## [Work instruction]
Below are entries. Pull out all lines containing "Department".

(Saved entries)
###

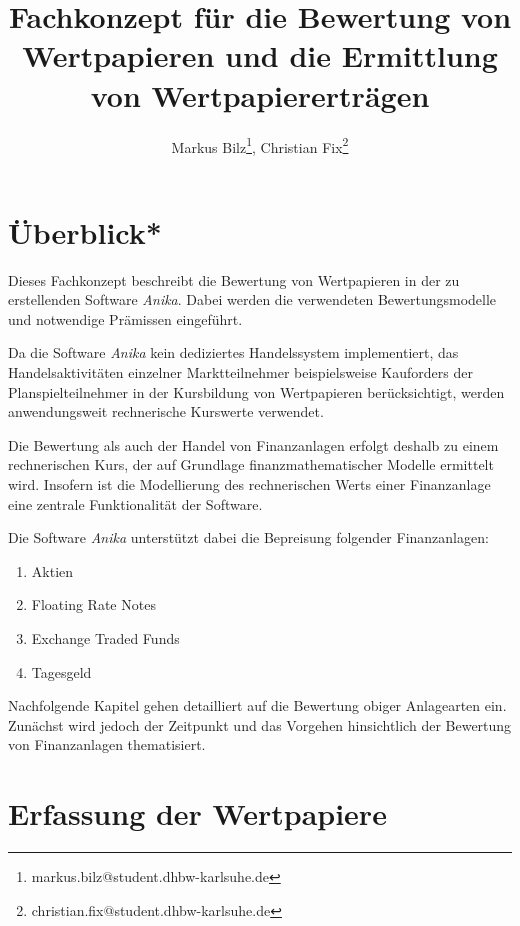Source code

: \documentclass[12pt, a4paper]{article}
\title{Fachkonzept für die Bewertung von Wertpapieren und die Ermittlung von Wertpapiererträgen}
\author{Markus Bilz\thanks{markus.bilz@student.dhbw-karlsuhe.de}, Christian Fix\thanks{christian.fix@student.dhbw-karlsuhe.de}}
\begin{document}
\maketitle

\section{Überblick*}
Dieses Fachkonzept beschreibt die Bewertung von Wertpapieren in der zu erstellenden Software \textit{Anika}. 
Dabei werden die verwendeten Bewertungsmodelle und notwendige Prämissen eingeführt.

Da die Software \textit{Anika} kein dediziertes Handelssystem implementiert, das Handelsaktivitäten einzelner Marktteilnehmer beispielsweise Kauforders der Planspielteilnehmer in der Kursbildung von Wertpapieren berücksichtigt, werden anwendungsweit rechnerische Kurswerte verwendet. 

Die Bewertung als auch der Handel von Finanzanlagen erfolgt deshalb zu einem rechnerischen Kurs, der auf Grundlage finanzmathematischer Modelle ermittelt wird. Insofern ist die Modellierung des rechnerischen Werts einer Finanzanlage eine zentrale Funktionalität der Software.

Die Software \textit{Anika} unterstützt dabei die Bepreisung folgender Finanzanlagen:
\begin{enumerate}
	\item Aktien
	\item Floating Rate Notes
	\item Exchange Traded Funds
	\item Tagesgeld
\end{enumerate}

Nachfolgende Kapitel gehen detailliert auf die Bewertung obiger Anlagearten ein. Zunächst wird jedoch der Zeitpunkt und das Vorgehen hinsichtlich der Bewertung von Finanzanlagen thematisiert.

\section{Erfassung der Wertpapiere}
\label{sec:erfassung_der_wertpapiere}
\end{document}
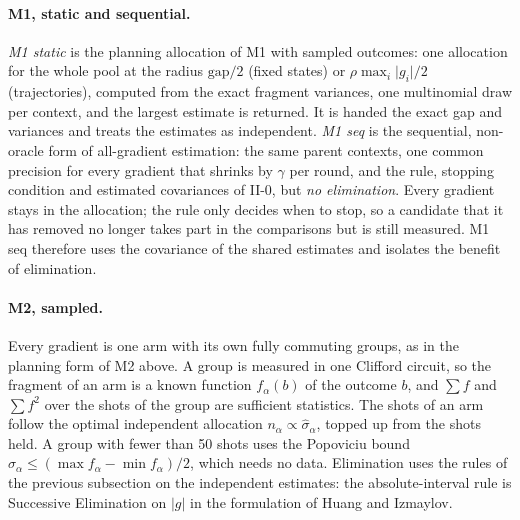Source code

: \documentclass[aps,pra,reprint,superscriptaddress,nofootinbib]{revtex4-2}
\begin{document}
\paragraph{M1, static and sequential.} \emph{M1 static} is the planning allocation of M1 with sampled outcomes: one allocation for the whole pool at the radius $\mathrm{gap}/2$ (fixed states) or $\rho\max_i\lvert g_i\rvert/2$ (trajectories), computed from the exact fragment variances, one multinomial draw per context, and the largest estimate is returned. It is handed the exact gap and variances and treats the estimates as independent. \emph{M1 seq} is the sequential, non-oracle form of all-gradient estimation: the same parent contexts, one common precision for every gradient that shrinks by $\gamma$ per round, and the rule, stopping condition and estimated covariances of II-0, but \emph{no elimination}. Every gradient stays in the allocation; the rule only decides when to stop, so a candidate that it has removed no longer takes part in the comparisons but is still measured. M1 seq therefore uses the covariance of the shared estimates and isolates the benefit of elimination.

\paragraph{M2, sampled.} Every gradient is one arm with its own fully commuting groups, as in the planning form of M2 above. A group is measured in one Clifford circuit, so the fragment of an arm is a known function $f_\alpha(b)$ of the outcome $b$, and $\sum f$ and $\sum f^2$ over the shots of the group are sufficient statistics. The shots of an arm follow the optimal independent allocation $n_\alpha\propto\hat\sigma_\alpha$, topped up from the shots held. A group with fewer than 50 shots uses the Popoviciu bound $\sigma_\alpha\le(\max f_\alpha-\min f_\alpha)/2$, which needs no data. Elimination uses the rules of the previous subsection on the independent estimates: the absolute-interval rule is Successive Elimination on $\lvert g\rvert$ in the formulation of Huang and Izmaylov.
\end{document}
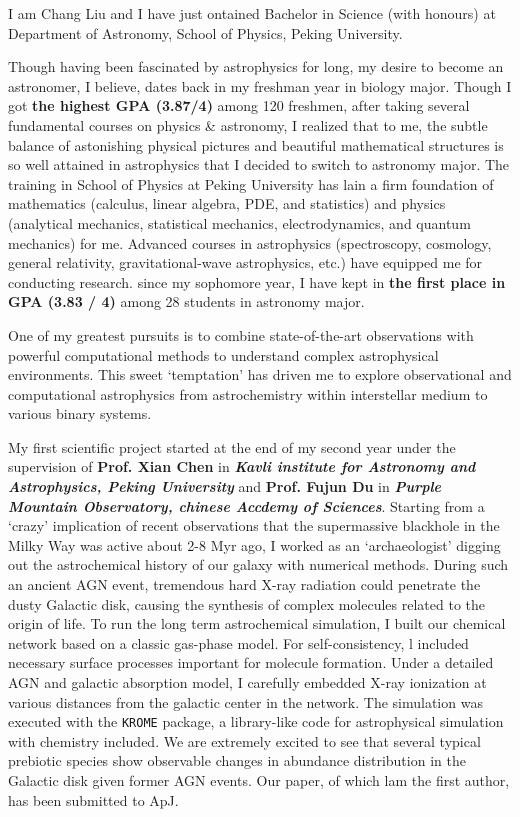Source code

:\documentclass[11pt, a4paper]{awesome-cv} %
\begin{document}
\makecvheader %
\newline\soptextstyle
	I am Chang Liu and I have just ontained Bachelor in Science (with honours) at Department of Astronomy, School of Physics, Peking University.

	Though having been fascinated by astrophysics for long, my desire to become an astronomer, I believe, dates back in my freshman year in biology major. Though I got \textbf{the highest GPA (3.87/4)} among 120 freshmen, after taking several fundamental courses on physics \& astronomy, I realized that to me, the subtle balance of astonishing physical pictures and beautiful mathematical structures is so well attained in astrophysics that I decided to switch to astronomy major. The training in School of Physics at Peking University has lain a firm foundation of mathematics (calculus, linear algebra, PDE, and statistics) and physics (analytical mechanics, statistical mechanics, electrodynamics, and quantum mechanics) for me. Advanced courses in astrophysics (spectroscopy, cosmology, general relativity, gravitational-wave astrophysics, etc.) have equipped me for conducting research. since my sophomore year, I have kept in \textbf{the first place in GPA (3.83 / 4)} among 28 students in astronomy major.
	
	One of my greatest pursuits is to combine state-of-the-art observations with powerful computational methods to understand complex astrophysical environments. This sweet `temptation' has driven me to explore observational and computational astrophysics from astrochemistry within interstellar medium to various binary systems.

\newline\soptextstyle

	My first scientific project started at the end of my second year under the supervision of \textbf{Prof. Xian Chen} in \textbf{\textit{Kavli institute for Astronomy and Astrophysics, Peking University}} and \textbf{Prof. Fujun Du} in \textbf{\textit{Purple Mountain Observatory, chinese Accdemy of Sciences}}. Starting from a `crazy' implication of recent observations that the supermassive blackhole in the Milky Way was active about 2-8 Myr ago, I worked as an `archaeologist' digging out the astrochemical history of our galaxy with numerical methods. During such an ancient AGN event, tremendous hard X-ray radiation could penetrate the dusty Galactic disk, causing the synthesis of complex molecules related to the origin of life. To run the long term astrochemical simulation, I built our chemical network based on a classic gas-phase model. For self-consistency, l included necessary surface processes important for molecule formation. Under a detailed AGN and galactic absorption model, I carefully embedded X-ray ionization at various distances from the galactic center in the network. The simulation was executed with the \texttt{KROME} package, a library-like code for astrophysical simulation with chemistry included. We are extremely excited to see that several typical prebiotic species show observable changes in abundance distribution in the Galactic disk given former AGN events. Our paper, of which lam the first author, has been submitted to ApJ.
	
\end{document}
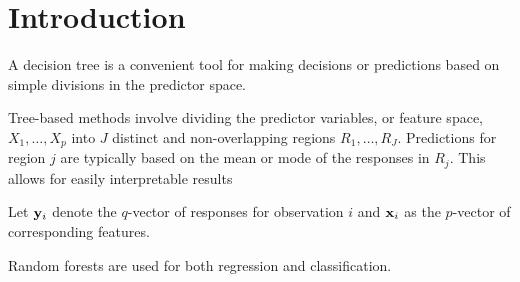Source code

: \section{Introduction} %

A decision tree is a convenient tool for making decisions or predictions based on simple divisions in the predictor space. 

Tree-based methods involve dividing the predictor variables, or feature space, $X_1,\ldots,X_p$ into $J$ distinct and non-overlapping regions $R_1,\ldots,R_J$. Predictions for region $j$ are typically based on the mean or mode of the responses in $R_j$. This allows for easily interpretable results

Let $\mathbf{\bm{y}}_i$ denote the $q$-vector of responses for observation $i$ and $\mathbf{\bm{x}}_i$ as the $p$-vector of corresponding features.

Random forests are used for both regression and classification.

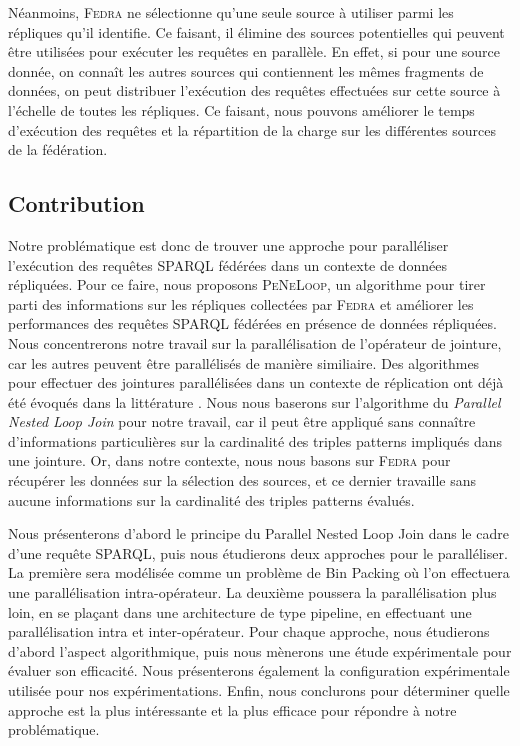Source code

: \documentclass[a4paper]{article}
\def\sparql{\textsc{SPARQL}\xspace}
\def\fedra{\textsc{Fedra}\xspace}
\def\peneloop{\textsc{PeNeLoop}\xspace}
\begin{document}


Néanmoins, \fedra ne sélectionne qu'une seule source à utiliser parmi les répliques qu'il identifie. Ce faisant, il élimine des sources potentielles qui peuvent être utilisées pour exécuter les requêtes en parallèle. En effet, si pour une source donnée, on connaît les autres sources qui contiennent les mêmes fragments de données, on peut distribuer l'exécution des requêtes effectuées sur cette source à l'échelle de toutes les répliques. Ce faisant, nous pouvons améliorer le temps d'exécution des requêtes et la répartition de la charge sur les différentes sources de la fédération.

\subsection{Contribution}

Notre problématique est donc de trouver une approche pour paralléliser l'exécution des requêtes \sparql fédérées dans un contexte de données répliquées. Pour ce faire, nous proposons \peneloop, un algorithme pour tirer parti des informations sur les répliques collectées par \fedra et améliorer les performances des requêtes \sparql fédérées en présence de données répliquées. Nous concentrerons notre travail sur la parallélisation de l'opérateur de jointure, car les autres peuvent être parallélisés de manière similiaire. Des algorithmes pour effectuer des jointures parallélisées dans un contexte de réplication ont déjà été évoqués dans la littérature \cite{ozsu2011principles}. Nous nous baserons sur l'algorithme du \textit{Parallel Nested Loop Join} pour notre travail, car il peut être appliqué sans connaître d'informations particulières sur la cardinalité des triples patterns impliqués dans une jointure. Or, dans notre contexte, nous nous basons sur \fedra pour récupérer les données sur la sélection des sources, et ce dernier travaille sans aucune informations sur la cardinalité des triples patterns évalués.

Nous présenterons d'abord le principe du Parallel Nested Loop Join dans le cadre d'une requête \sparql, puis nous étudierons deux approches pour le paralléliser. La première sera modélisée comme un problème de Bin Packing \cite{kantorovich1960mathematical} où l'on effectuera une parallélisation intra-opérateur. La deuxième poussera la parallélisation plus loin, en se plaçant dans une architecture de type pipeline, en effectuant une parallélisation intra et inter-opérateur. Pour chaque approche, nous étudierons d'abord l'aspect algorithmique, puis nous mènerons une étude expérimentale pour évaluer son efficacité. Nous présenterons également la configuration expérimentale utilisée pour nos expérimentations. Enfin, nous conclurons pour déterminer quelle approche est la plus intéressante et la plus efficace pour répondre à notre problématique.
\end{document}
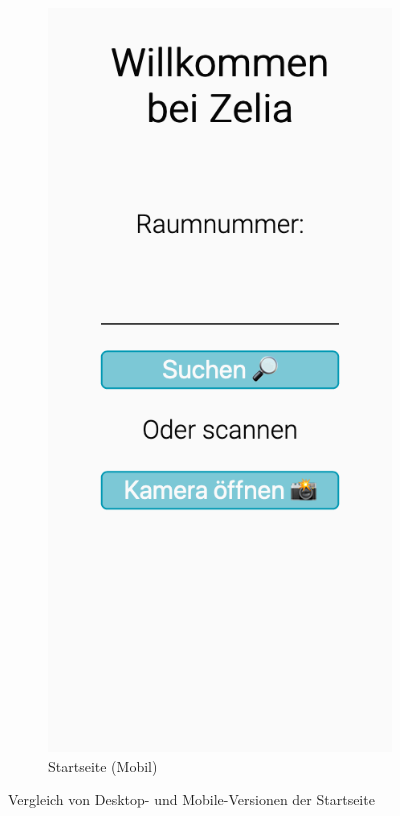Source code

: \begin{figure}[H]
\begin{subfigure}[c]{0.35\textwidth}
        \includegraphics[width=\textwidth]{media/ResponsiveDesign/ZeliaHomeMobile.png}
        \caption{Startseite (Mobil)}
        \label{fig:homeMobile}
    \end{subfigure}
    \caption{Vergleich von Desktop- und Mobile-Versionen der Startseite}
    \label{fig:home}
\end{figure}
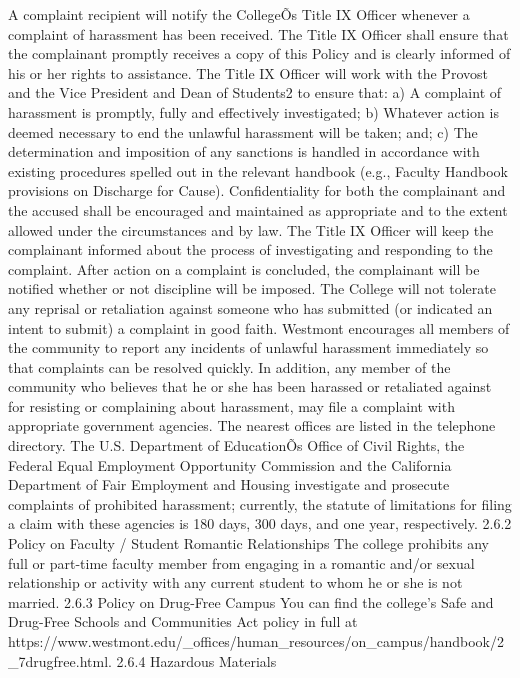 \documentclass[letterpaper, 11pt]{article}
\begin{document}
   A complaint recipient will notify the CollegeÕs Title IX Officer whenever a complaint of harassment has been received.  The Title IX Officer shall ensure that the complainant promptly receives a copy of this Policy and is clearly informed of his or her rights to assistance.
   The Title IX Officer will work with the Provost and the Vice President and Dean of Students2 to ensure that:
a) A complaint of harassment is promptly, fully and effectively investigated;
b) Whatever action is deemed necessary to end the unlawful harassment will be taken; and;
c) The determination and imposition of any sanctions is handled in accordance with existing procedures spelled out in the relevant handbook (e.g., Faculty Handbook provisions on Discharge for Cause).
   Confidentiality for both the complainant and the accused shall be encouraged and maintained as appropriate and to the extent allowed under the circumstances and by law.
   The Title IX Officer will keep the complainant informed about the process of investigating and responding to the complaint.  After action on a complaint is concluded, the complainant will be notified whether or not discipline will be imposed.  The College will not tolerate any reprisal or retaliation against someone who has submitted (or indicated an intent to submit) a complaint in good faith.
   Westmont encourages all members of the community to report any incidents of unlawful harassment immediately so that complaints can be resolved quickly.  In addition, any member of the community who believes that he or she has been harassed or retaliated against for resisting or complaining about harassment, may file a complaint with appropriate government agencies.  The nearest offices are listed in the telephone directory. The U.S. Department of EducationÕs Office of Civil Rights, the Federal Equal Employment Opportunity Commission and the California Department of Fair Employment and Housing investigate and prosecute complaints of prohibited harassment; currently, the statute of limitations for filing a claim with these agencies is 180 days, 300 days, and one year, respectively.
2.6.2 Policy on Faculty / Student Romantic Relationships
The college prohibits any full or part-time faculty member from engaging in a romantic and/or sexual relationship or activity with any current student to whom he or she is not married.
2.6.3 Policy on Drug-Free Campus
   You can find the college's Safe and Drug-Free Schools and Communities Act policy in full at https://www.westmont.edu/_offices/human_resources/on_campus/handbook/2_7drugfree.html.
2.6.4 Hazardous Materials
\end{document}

###

## [Solution to this problem]
	I am Chang Liu and I have just ontained Bachelor in Science (with honours) at Department of Astronomy, School of Physics, Peking University.
   Westmont encourages all members of the community to report any incidents of unlawful harassment immediately so that complaints can be resolved quickly.  In addition, any member of the community who believes that he or she has been harassed or retaliated against for resisting or complaining about harassment, may file a complaint with appropriate government agencies.  The nearest offices are listed in the telephone directory. The U.S. Department of EducationÕs Office of Civil Rights, the Federal Equal Employment Opportunity Commission and the California Department of Fair Employment and Housing investigate and prosecute complaints of prohibited harassment; currently, the statute of limitations for filing a claim with these agencies is 180 days, 300 days, and one year, respectively.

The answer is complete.